Charles Baudelaire: French poet. April 9, 1821- August 31, 1867
“A frenzied passion for art is a canker that devours everything else.”- Charles Baudelaire
When Charles Baudelaire was only six, his father passed away. A year later, his mother wed the future French ambassador, Lieutenant Colonel Jaques Aupick. While the sensitive and artistic child was extremely close to his mother, he found himself constantly at odds with his rigid stepfather. Sent away to a boarding school in Lyons, Charles later described that time as, ” the unease of wretched and abandoned childhood, the hatred of tyrannical schoolfellows, and the solitude of the heart.”

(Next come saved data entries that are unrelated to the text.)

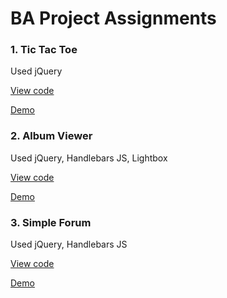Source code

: # BA Project Assignments

### 1. Tic Tac Toe

Used jQuery

[View code](tic-tac-toe/)

[Demo](https://jing-ran.github.io/BA-projects/tic-tac-toe/)

### 2. Album Viewer

Used jQuery, Handlebars JS, Lightbox

[View code](album-viewer/)

[Demo](https://jing-ran.github.io/BA-projects/album-viewer/)

### 3. Simple Forum

Used jQuery, Handlebars JS

[View code](simple-forum/)

[Demo](https://jing-ran.github.io/BA-projects/simple-forum/)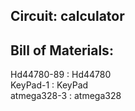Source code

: 
## Circuit: calculator

## Bill of Materials:

Hd44780-89 : Hd44780   
KeyPad-1 : KeyPad   
atmega328-3 : atmega328   
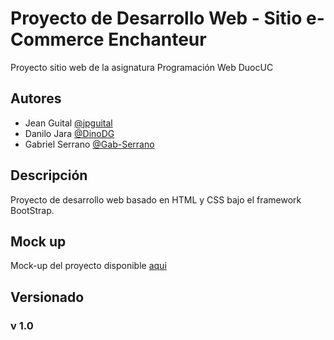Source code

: # Proyecto de Desarrollo Web - Sitio e-Commerce Enchanteur

Proyecto sitio web de la asignatura Programación Web DuocUC

## Autores

- Jean Guital [@jpguital](https://github.com/jpguital)
- Danilo Jara [@DinoDG](https://github.com/DinoDG)
- Gabriel Serrano [@Gab-Serrano](https://github.com/Gab-Serrano)


## Descripción
Proyecto de desarrollo web basado en HTML y CSS bajo el framework BootStrap.

## Mock up
Mock-up del proyecto disponible [aqui](https://www.figma.com/file/ESxtuOdkHs8DZT5si91oeh/Sitio-eCommerce?node-id=222%3A457&t=gT7KEhRRzxSrs63O-1)

## Versionado

### v 1.0
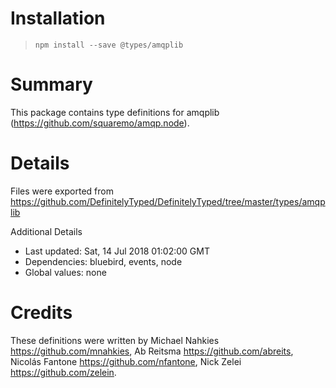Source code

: # Installation
> `npm install --save @types/amqplib`

# Summary
This package contains type definitions for amqplib (https://github.com/squaremo/amqp.node).

# Details
Files were exported from https://github.com/DefinitelyTyped/DefinitelyTyped/tree/master/types/amqplib

Additional Details
 * Last updated: Sat, 14 Jul 2018 01:02:00 GMT
 * Dependencies: bluebird, events, node
 * Global values: none

# Credits
These definitions were written by Michael Nahkies <https://github.com/mnahkies>, Ab Reitsma <https://github.com/abreits>, Nicolás Fantone <https://github.com/nfantone>, Nick Zelei <https://github.com/zelein>.
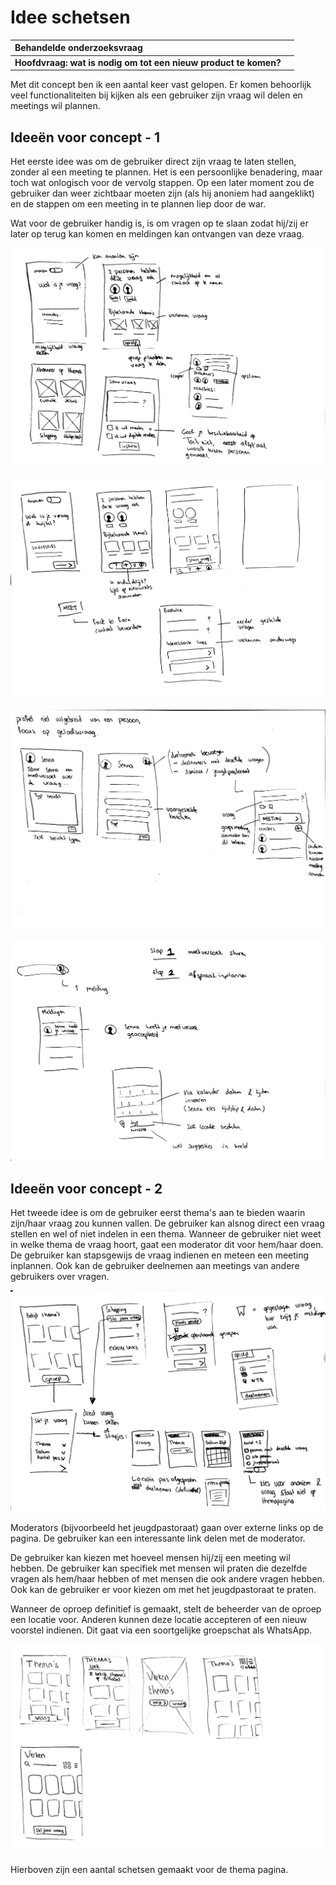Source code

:# Idee schetsen

| Behandelde onderzoeksvraag |  |
| :--- | :--- |
| **Hoofdvraag: wat is nodig om tot een nieuw product te komen?** |  |

Met dit concept ben ik een aantal keer vast gelopen. Er komen behoorlijk veel functionaliteiten bij kijken als een gebruiker zijn vraag wil delen en meetings wil plannen. 

## Ideeën voor concept - 1

Het eerste idee was om de gebruiker direct zijn vraag te laten stellen, zonder al een meeting te plannen. Het is een persoonlijke benadering, maar toch wat onlogisch voor de vervolg stappen. Op een later moment zou de gebruiker dan weer zichtbaar moeten zijn \(als hij anoniem had aangeklikt\) en de stappen om een meeting in te plannen liep door de war. 

Wat voor de gebruiker handig is, is om vragen op te slaan zodat hij/zij er later op terug kan komen en meldingen kan ontvangen van deze vraag.

![Geloofsvragen met bijbehorende thema&apos;s en reageren op elkaar](../.gitbook/assets/img_3374.JPG)

![Mogelijkheid tot anoniem vraag stellen](../.gitbook/assets/img_3373%20%281%29.JPG)

![Focus op geloofsvragen en niet op een profiel van iemand](../.gitbook/assets/img_3376.JPG)

![Idee&#xEB;n over verzoek sturen en afspraak inplannen](../.gitbook/assets/img_3375.JPG)

## Ideeën voor concept - 2

Het tweede idee is om de gebruiker eerst thema's aan te bieden waarin zijn/haar vraag zou kunnen vallen. De gebruiker kan alsnog direct een vraag stellen en wel of niet indelen in een thema. Wanneer de gebruiker niet weet in welke thema de vraag hoort, gaat een moderator dit voor hem/haar doen. De gebruiker kan stapsgewijs de vraag indienen en meteen een meeting inplannen. Ook kan de gebruiker deelnemen aan meetings van andere gebruikers over vragen.

![](../.gitbook/assets/img_3378.JPG)

Moderators \(bijvoorbeeld het jeugdpastoraat\) gaan over externe links op de pagina. De gebruiker kan een interessante link delen met de moderator.

De gebruiker kan kiezen met hoeveel mensen hij/zij een meeting wil hebben. De gebruiker kan specifiek met mensen wil praten die dezelfde vragen als hem/haar hebben of met mensen die ook andere vragen hebben. Ook kan de gebruiker er voor kiezen om met het jeugdpastoraat te praten.

Wanneer de oproep definitief is gemaakt, stelt de beheerder van de oproep een locatie voor. Anderen kunnen deze locatie accepteren of een nieuw voorstel indienen. Dit gaat via een soortgelijke groepschat als WhatsApp.

![](../.gitbook/assets/img_3433.jpg)

Hierboven zijn een aantal schetsen gemaakt voor de thema pagina.

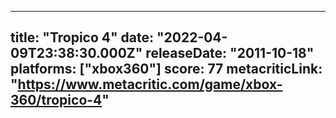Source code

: 
---
title: "Tropico 4"
date: "2022-04-09T23:38:30.000Z"
releaseDate: "2011-10-18"
platforms: ["xbox360"]
score: 77
metacriticLink: "https://www.metacritic.com/game/xbox-360/tropico-4"
---
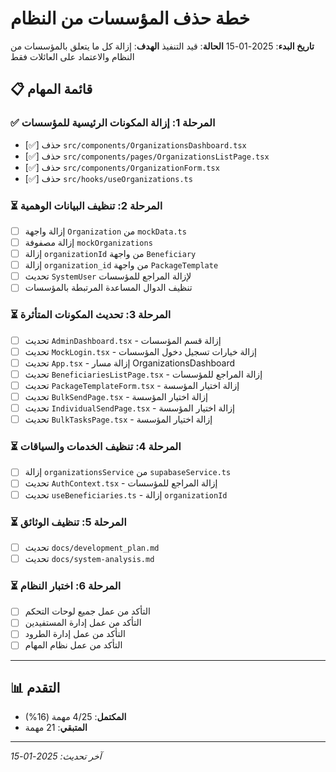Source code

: # خطة حذف المؤسسات من النظام

**تاريخ البدء**: 2025-01-15
**الحالة**: قيد التنفيذ
**الهدف**: إزالة كل ما يتعلق بالمؤسسات من النظام والاعتماد على العائلات فقط

## 📋 قائمة المهام

### ✅ المرحلة 1: إزالة المكونات الرئيسية للمؤسسات
- [✅] حذف `src/components/OrganizationsDashboard.tsx`
- [✅] حذف `src/components/pages/OrganizationsListPage.tsx`
- [✅] حذف `src/components/OrganizationForm.tsx`
- [✅] حذف `src/hooks/useOrganizations.ts`

### ⏳ المرحلة 2: تنظيف البيانات الوهمية
- [ ] إزالة واجهة `Organization` من `mockData.ts`
- [ ] إزالة مصفوفة `mockOrganizations`
- [ ] إزالة `organizationId` من واجهة `Beneficiary`
- [ ] إزالة `organization_id` من واجهة `PackageTemplate`
- [ ] تحديث `SystemUser` لإزالة المراجع للمؤسسات
- [ ] تنظيف الدوال المساعدة المرتبطة بالمؤسسات

### ⏳ المرحلة 3: تحديث المكونات المتأثرة
- [ ] تحديث `AdminDashboard.tsx` - إزالة قسم المؤسسات
- [ ] تحديث `MockLogin.tsx` - إزالة خيارات تسجيل دخول المؤسسات
- [ ] تحديث `App.tsx` - إزالة مسار OrganizationsDashboard
- [ ] تحديث `BeneficiariesListPage.tsx` - إزالة المراجع للمؤسسات
- [ ] تحديث `PackageTemplateForm.tsx` - إزالة اختيار المؤسسة
- [ ] تحديث `BulkSendPage.tsx` - إزالة اختيار المؤسسة
- [ ] تحديث `IndividualSendPage.tsx` - إزالة اختيار المؤسسة
- [ ] تحديث `BulkTasksPage.tsx` - إزالة اختيار المؤسسة

### ⏳ المرحلة 4: تنظيف الخدمات والسياقات
- [ ] إزالة `organizationsService` من `supabaseService.ts`
- [ ] تحديث `AuthContext.tsx` - إزالة المراجع للمؤسسات
- [ ] تحديث `useBeneficiaries.ts` - إزالة `organizationId`

### ⏳ المرحلة 5: تنظيف الوثائق
- [ ] تحديث `docs/development_plan.md`
- [ ] تحديث `docs/system-analysis.md`

### ⏳ المرحلة 6: اختبار النظام
- [ ] التأكد من عمل جميع لوحات التحكم
- [ ] التأكد من عمل إدارة المستفيدين
- [ ] التأكد من عمل إدارة الطرود
- [ ] التأكد من عمل نظام المهام

---

## 📊 التقدم
- **المكتمل**: 4/25 مهمة (16%)
- **المتبقي**: 21 مهمة

---

*آخر تحديث: 2025-01-15*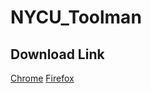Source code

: # NYCU_Toolman

## Download Link 
[Chrome](https://github.com/wei032499/NYCU_Toolman/releases/latest/download/chrome-latest.zip)
[Firefox](https://github.com/wei032499/NYCU_Toolman/releases/latest/download/firefox-latest.zip)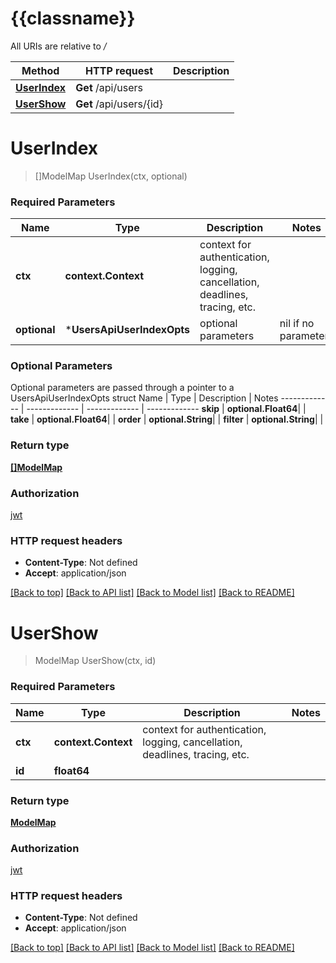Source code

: # {{classname}}

All URIs are relative to */*

Method | HTTP request | Description
------------- | ------------- | -------------
[**UserIndex**](UsersApi.md#UserIndex) | **Get** /api/users | 
[**UserShow**](UsersApi.md#UserShow) | **Get** /api/users/{id} | 

# **UserIndex**
> []ModelMap UserIndex(ctx, optional)


### Required Parameters

Name | Type | Description  | Notes
------------- | ------------- | ------------- | -------------
 **ctx** | **context.Context** | context for authentication, logging, cancellation, deadlines, tracing, etc.
 **optional** | ***UsersApiUserIndexOpts** | optional parameters | nil if no parameters

### Optional Parameters
Optional parameters are passed through a pointer to a UsersApiUserIndexOpts struct
Name | Type | Description  | Notes
------------- | ------------- | ------------- | -------------
 **skip** | **optional.Float64**|  | 
 **take** | **optional.Float64**|  | 
 **order** | **optional.String**|  | 
 **filter** | **optional.String**|  | 

### Return type

[**[]ModelMap**](map.md)

### Authorization

[jwt](../README.md#jwt)

### HTTP request headers

 - **Content-Type**: Not defined
 - **Accept**: application/json

[[Back to top]](#) [[Back to API list]](../README.md#documentation-for-api-endpoints) [[Back to Model list]](../README.md#documentation-for-models) [[Back to README]](../README.md)

# **UserShow**
> ModelMap UserShow(ctx, id)


### Required Parameters

Name | Type | Description  | Notes
------------- | ------------- | ------------- | -------------
 **ctx** | **context.Context** | context for authentication, logging, cancellation, deadlines, tracing, etc.
  **id** | **float64**|  | 

### Return type

[**ModelMap**](map.md)

### Authorization

[jwt](../README.md#jwt)

### HTTP request headers

 - **Content-Type**: Not defined
 - **Accept**: application/json

[[Back to top]](#) [[Back to API list]](../README.md#documentation-for-api-endpoints) [[Back to Model list]](../README.md#documentation-for-models) [[Back to README]](../README.md)

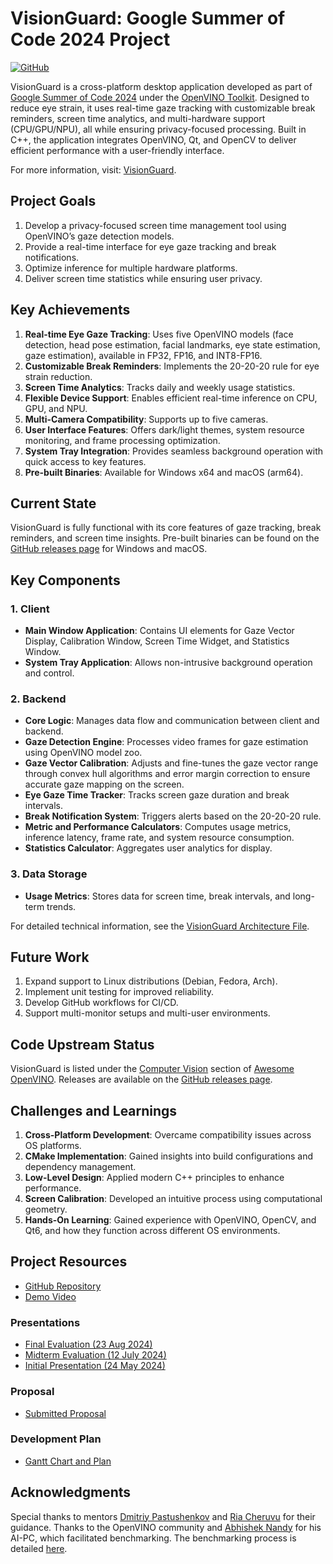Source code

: # VisionGuard: Google Summer of Code 2024 Project

[![GitHub](https://img.shields.io/badge/GitHub-100000?style=flat&logo=github&logoColor=white)](https://github.com/inbasperu/VisionGuard)

VisionGuard is a cross-platform desktop application developed as part of [Google Summer of Code 2024](https://summerofcode.withgoogle.com/programs/2024) under the [OpenVINO Toolkit](https://github.com/openvinotoolkit). Designed to reduce eye strain, it uses real-time gaze tracking with customizable break reminders, screen time analytics, and multi-hardware support (CPU/GPU/NPU), all while ensuring privacy-focused processing. Built in C++, the application integrates OpenVINO, Qt, and OpenCV to deliver efficient performance with a user-friendly interface.

For more information, visit: [VisionGuard](https://github.com/inbasperu/VisionGuard).

## Project Goals

1. Develop a privacy-focused screen time management tool using OpenVINO’s gaze detection models.
2. Provide a real-time interface for eye gaze tracking and break notifications.
3. Optimize inference for multiple hardware platforms.
4. Deliver screen time statistics while ensuring user privacy.

## Key Achievements

1. **Real-time Eye Gaze Tracking**: Uses five OpenVINO models (face detection, head pose estimation, facial landmarks, eye state estimation, gaze estimation), available in FP32, FP16, and INT8-FP16.
2. **Customizable Break Reminders**: Implements the 20-20-20 rule for eye strain reduction.
3. **Screen Time Analytics**: Tracks daily and weekly usage statistics.
4. **Flexible Device Support**: Enables efficient real-time inference on CPU, GPU, and NPU.
5. **Multi-Camera Compatibility**: Supports up to five cameras.
6. **User Interface Features**: Offers dark/light themes, system resource monitoring, and frame processing optimization.
7. **System Tray Integration**: Provides seamless background operation with quick access to key features.
8. **Pre-built Binaries**: Available for Windows x64 and macOS (arm64).

## Current State

VisionGuard is fully functional with its core features of gaze tracking, break reminders, and screen time insights. Pre-built binaries can be found on the [GitHub releases page](https://github.com/inbasperu/VisionGuard/releases) for Windows and macOS.

## Key Components

### 1. Client

- **Main Window Application**: Contains UI elements for Gaze Vector Display, Calibration Window, Screen Time Widget, and Statistics Window.
- **System Tray Application**: Allows non-intrusive background operation and control.

### 2. Backend

- **Core Logic**: Manages data flow and communication between client and backend.
- **Gaze Detection Engine**: Processes video frames for gaze estimation using OpenVINO model zoo.
- **Gaze Vector Calibration**: Adjusts and fine-tunes the gaze vector range through convex hull algorithms and error margin correction to ensure accurate gaze mapping on the screen.
- **Eye Gaze Time Tracker**: Tracks screen gaze duration and break intervals.
- **Break Notification System**: Triggers alerts based on the 20-20-20 rule.
- **Metric and Performance Calculators**: Computes usage metrics, inference latency, frame rate, and system resource consumption.
- **Statistics Calculator**: Aggregates user analytics for display.

### 3. Data Storage

- **Usage Metrics**: Stores data for screen time, break intervals, and long-term trends.

For detailed technical information, see the [VisionGuard Architecture File](ARCHITECTURE.md).

## Future Work

1. Expand support to Linux distributions (Debian, Fedora, Arch).
2. Implement unit testing for improved reliability.
3. Develop GitHub workflows for CI/CD.
4. Support multi-monitor setups and multi-user environments.

## Code Upstream Status

VisionGuard is listed under the [Computer Vision](https://github.com/openvinotoolkit/open_model_zoo) section of [Awesome OpenVINO](https://github.com/openvinotoolkit/awesome-openvino). Releases are available on the [GitHub releases page](https://github.com/inbasperu/VisionGuard/releases).

## Challenges and Learnings

1. **Cross-Platform Development**: Overcame compatibility issues across OS platforms.
2. **CMake Implementation**: Gained insights into build configurations and dependency management.
3. **Low-Level Design**: Applied modern C++ principles to enhance performance.
4. **Screen Calibration**: Developed an intuitive process using computational geometry.
5. **Hands-On Learning**: Gained experience with OpenVINO, OpenCV, and Qt6, and how they function across different OS environments.

## Project Resources

- [GitHub Repository](https://github.com/inbasperu/VisionGuard)
- [Demo Video](https://drive.google.com/file/d/1BQvB53rj8PuewHOuJtZKygDKW3mm-Hcr/view?usp=sharing)

### Presentations

- [Final Evaluation (23 Aug 2024)](https://docs.google.com/presentation/d/1hep7HIdMWntDBDMxAbn5csEWBKlcDmHSBTJDUiGLRKM/edit?usp=sharing)
- [Midterm Evaluation (12 July 2024)](https://docs.google.com/presentation/d/1R3WkxIgNpJlb9n-94gUwp73liy82-74WYVHmW8Y8cqg/edit?usp=sharing)
- [Initial Presentation (24 May 2024)](https://docs.google.com/presentation/d/15u_2WrPaPXJ6oqB-wJcef3S57LvqdKizgIaRHG8vmPs/edit?usp=sharing)

### Proposal

- [Submitted Proposal](https://docs.google.com/document/d/1F15tOu4DOktz0_ZpZnye3QpyYvtAEpevkHoD7FNx3Ns/edit?usp=sharing)

### Development Plan

- [Gantt Chart and Plan](https://docs.google.com/spreadsheets/d/1CfnZK7eUM7_uEG4tkpvwrrlmc7pPPsqp847bD5i0BZQ/edit?usp=sharing)

## Acknowledgments

Special thanks to mentors [Dmitriy Pastushenkov](https://github.com/DimaPastushenkov) and [Ria Cheruvu](https://github.com/riacheruvu) for their guidance. Thanks to the OpenVINO community and [Abhishek Nandy](https://www.linkedin.com/in/abhishek-nandy) for his AI-PC, which facilitated benchmarking. The benchmarking process is detailed [here](https://github.com/inbasperu/VisionGuard/blob/main/docs/BENCHMARKING.md).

Upon finishing his education, while his stepfather wished him to enter law, Charles decided to pursue a literary career and began associating with fellow bohemians. By 1843, he’d become known as a dandy- living off of credit and the goodwill of others. Around this time he began a lifelong romance with the Hatian-born actress and dancer, Jeanne Duval. Born of French and black African ancestry, she became his muse, his “Vénus Noire”.
One of the poems he dedicated to her was The Balcony, in which he declared:
- “MOTHER of memories, mistress of mistresses,
- O thou, my pleasure, thou, all my desire,
- Thou shalt recall the beauty of caresses,
- The charm of evenings by the gentle fire,
- Mother of memories, mistress of mistresses!
- The eves illumined by the burning coal,
- The balcony where veiled rose-vapour clings–
- How soft your breast was then, how sweet your soul!
- Ah, and we said imperishable things,
- Those eves illumined by the burning coal.
- Lovely the suns were in those twilights warm,
- And space profound, and strong life’s pulsing flood,
- In bending o’er you, queen of every charm,
- I thought I breathed the perfume in your blood.
- The suns were beauteous in those twilights warm.
- The film of night flowed round and over us,
- And my eyes in the dark did your eyes meet;
- I drank your breath, ah! sweet and poisonous,
- And in my hands fraternal slept your feet–
- Night, like a film, flowed round and over us.
- I can recall those happy days forgot,
- And see, with head bowed on your knees, my past.
- Your languid beauties now would move me not
- Did not your gentle heart and body cast
- The old spell of those happy days forgot.
- Can vows and perfumes, kisses infinite,
- Be reborn from the gulf we cannot sound;
- As rise to heaven suns once again made bright
- After being plunged in deep seas and profound?
- Ah, vows and perfumes, kisses infinite!”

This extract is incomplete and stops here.